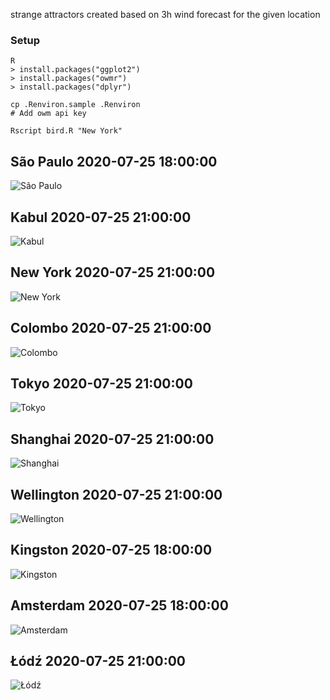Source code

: strange attractors created based on 
3h wind forecast for the given location

### Setup
```
R
> install.packages("ggplot2")
> install.packages("owmr")
> install.packages("dplyr")

cp .Renviron.sample .Renviron
# Add owm api key

Rscript bird.R "New York"
```

## São Paulo 2020-07-25 18:00:00
![São Paulo](out/Sao_Paulo_2020-07-25_18_00_00.png)

## Kabul 2020-07-25 21:00:00
![Kabul](out/Kabul_2020-07-25_21_00_00.png)

## New York 2020-07-25 21:00:00
![New York](out/New_York_2020-07-25_21_00_00.png)

## Colombo 2020-07-25 21:00:00
![Colombo](out/Colombo_2020-07-25_21_00_00.png)

## Tokyo 2020-07-25 21:00:00
![Tokyo](out/Tokyo_2020-07-25_21_00_00.png)

## Shanghai 2020-07-25 21:00:00
![Shanghai](out/Shanghai_2020-07-25_21_00_00.png)

## Wellington 2020-07-25 21:00:00
![Wellington](out/Wellington_2020-07-25_21_00_00.png)

## Kingston 2020-07-25 18:00:00
![Kingston](out/Kingston_2020-07-25_21_00_00.png)

## Amsterdam 2020-07-25 18:00:00
![Amsterdam](out/Amsterdam_2020-07-25_18_00_00.png)

## Łódź 2020-07-25 21:00:00
![Łódź](out/L_od_z_2020-07-25_21_00_00.png)
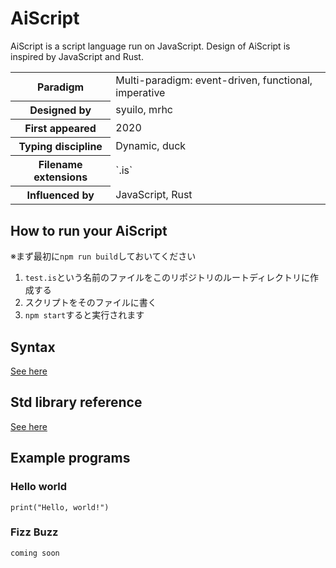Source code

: # AiScript
AiScript is a script language run on JavaScript.
Design of AiScript is inspired by JavaScript and Rust.

<table>
	<tr>
		<th>Paradigm</th>
		<td>Multi-paradigm: event-driven, functional, imperative</td>
	</tr>
	<tr>
		<th>Designed by</th>
		<td>syuilo, mrhc</td>
	</tr>
	<tr>
		<th>First appeared</th>
		<td>2020</td>
	</tr>
	<tr>
		<th>Typing discipline</th>
		<td>Dynamic, duck</td>
	</tr>
	<tr>
		<th>Filename extensions</th>
		<td>`.is`</td>
	</tr>
	<tr>
		<th>Influenced by</th>
		<td>JavaScript, Rust</td>
	</tr>
</table>

## How to run your AiScript
※まず最初に`npm run build`しておいてください

1. `test.is`という名前のファイルをこのリポジトリのルートディレクトリに作成する
2. スクリプトをそのファイルに書く
3. `npm start`すると実行されます

## Syntax
[See here](./docs/syntax.md)

## Std library reference
[See here](./docs/std.md)

## Example programs
### Hello world
```
print("Hello, world!")
```

### Fizz Buzz
```
coming soon
```

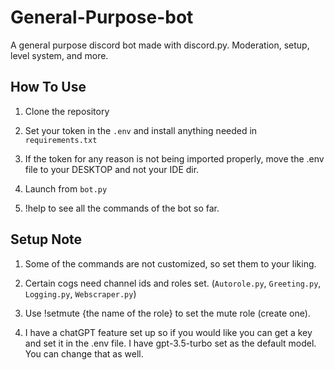 # General-Purpose-bot
A general purpose discord bot made with discord.py.
Moderation, setup, level system, and more.

## How To Use
1. Clone the repository

2. Set your token in the ```.env``` and install anything needed in ```requirements.txt```

3. If the token for any reason is not being imported properly, move the .env file to your DESKTOP and not your IDE dir.

4. Launch from ```bot.py```

5. !help to see all the commands of the bot so far.


## Setup Note
1. Some of the commands are not customized, so set them to your liking.

2. Certain cogs need channel ids and roles set. (```Autorole.py```, ```Greeting.py```, ```Logging.py```, ```Webscraper.py```)

3. Use !setmute {the name of the role} to set the mute role (create one).

4. I have a chatGPT feature set up so if you would like you can get a key and set it in the .env file. I have gpt-3.5-turbo set as the default model. You can change that as well.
※ ※ ※
■ **Task instructions**: The answer must be the part of the records that opens with the line containing "[See here](./docs/std.md)" and closes with the line containing "2. Certain cogs", reproduced exactly, with no pictures.

■ **Response area**:
[See here](./docs/std.md)

## Example programs
### Hello world
```
print("Hello, world!")
```

### Fizz Buzz
```
coming soon
```

 # General-Purpose-bot
A general purpose discord bot made with discord.py.
Moderation, setup, level system, and more.

## How To Use
1. Clone the repository

2. Set your token in the ```.env``` and install anything needed in ```requirements.txt```

3. If the token for any reason is not being imported properly, move the .env file to your DESKTOP and not your IDE dir.

4. Launch from ```bot.py```

5. !help to see all the commands of the bot so far.


## Setup Note
1. Some of the commands are not customized, so set them to your liking.

2. Certain cogs need channel ids and roles set. (```Autorole.py```, ```Greeting.py```, ```Logging.py```, ```Webscraper.py```)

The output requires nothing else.